My research interests lie across physics and biology. On one hand, my research is focused on the development of techniques for the study of biology at the molecular scale, with a particular interest on optical methods. On the other hand, I am particularly interested in the molecular mechanisms underlying mechanical regulation of biological systems. My biological interests encompass the study of the chemomechanical properties of molecular motors; the molecular mechanisms of mechanotransduction; and the conversion of mechanical signals into changes in gene expression and cell fate. I developed novel techniques for the imaging and manipulation of single biological molecules, using optical and magnetic tweezers combined with fluorescence and scattering microscopy. Application of these techniques gave new insight into important mechanisms underlying the functioning of molecular motors (Capitanio et al., PNAS 2006) and the load-dependence of muscle contraction (Capitanio et al., Nature Methods 2012). More recently, my techniques have been applied to investigate the earliest events in force generation by cardiac myosin (Woody et al., eLife 2019), mechanosensitivity of processive molecular motors (Gardini et al., Nature Communications 2018), target search by DNA-binding proteins (Tempestini et al., Nucleic Acids Research 2018), and the mechanosensitivity of α-catenin inside and outside adherens junctions (Arbore et al., bioRxiv 2020, under review in Nature Communications).
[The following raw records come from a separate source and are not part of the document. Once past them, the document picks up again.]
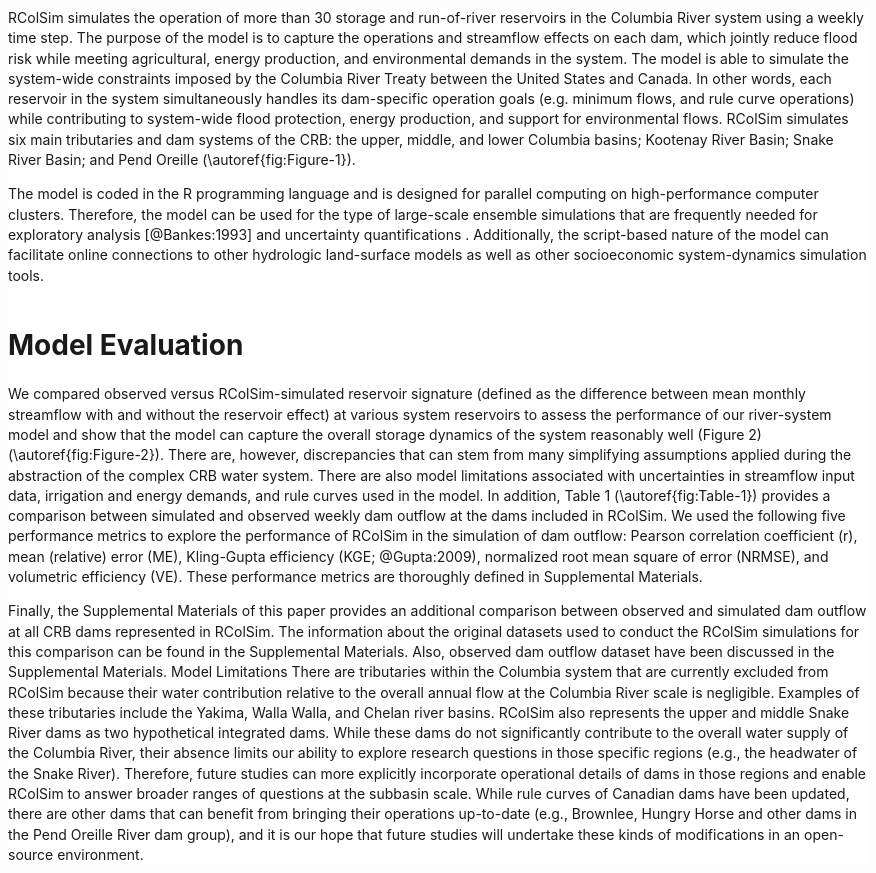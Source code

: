 RColSim simulates the operation of more than 30 storage and run-of-river reservoirs in the Columbia River system using a weekly time step. The purpose of the model is to capture the operations and streamflow effects on each dam, which jointly reduce flood risk while meeting agricultural, energy production, and environmental demands in the system. The model is able to simulate the system-wide constraints imposed by the Columbia River Treaty between the United States and Canada. In other words, each reservoir in the system simultaneously handles its dam-specific operation goals (e.g. minimum flows, and rule curve operations) while contributing to system-wide flood protection, energy production, and support for environmental flows. RColSim simulates six main tributaries and dam systems of the CRB: the upper, middle, and lower Columbia basins; Kootenay River Basin; Snake River Basin; and Pend Oreille (\autoref{fig:Figure-1}).

The model is coded in the R programming language and is designed for parallel computing on high-performance computer clusters. Therefore, the model can be used for the type of large-scale ensemble simulations that are frequently needed for exploratory analysis [@Bankes:1993] and uncertainty quantifications . Additionally, the script-based nature of the model can facilitate online connections to other hydrologic land-surface models as well as other socioeconomic system-dynamics simulation tools.

# Model Evaluation
We compared observed versus RColSim-simulated reservoir signature (defined as the difference between mean monthly streamflow with and without the reservoir effect) at various system reservoirs to assess the performance of our river-system model and show that the model can capture the overall storage dynamics of the system reasonably well (Figure 2) (\autoref{fig:Figure-2}). There are, however, discrepancies that can stem from many simplifying assumptions applied during the abstraction of the complex CRB water system. There are also model limitations associated with uncertainties in streamflow input data, irrigation and energy demands, and rule curves used in the model. 
In addition, Table 1 (\autoref{fig:Table-1}) provides a comparison between simulated and observed weekly dam outflow at the dams included in RColSim. We used the following five performance metrics to explore the performance of RColSim in the simulation of dam outflow: Pearson correlation coefficient (r), mean (relative) error (ME), Kling-Gupta efficiency (KGE; @Gupta:2009), normalized root mean square of error (NRMSE), and volumetric efficiency (VE). These performance metrics are thoroughly defined in Supplemental Materials.

Finally, the Supplemental Materials of this paper provides an additional comparison between observed and simulated dam outflow at all CRB dams represented in RColSim. The information about the original datasets used to conduct the RColSim simulations for this comparison can be found in the Supplemental Materials. Also, observed dam outflow dataset have been discussed in the Supplemental Materials. 
Model Limitations
There are tributaries within the Columbia system that are currently excluded from RColSim because their water contribution relative to the overall annual flow at the Columbia River scale is negligible. Examples of these tributaries include the Yakima, Walla Walla, and Chelan river basins. RColSim also represents the upper and middle Snake River dams as two hypothetical integrated dams. While these dams do not significantly contribute to the overall water supply of the Columbia River, their absence limits our ability to explore research questions in those specific regions (e.g., the headwater of the Snake River). Therefore, future studies can more explicitly incorporate operational details of dams in those regions and enable RColSim to answer broader ranges of questions at the subbasin scale. While rule curves of Canadian dams have been updated, there are other dams that can benefit from bringing their operations up-to-date (e.g., Brownlee, Hungry Horse and other dams in the Pend Oreille River dam group), and it is our hope that future studies will undertake these kinds of modifications in an open-source environment.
I obtained a FIR (“Futuro in Ricerca”) funding, an extremely selective grant awarded by the Italian Ministry of Education, University and Research (MIUR) to foster high quality research and support the independence of young researchers. My group is also involved in research projects funded by the Human Frontier Science Program (HFSP), the Italian association for cancer research (AIRC), and private foundations (Ente Cassa di Risparmio di Firenze) and the LaserLab-Europe H2020 Integrated Infrastructure Initiative.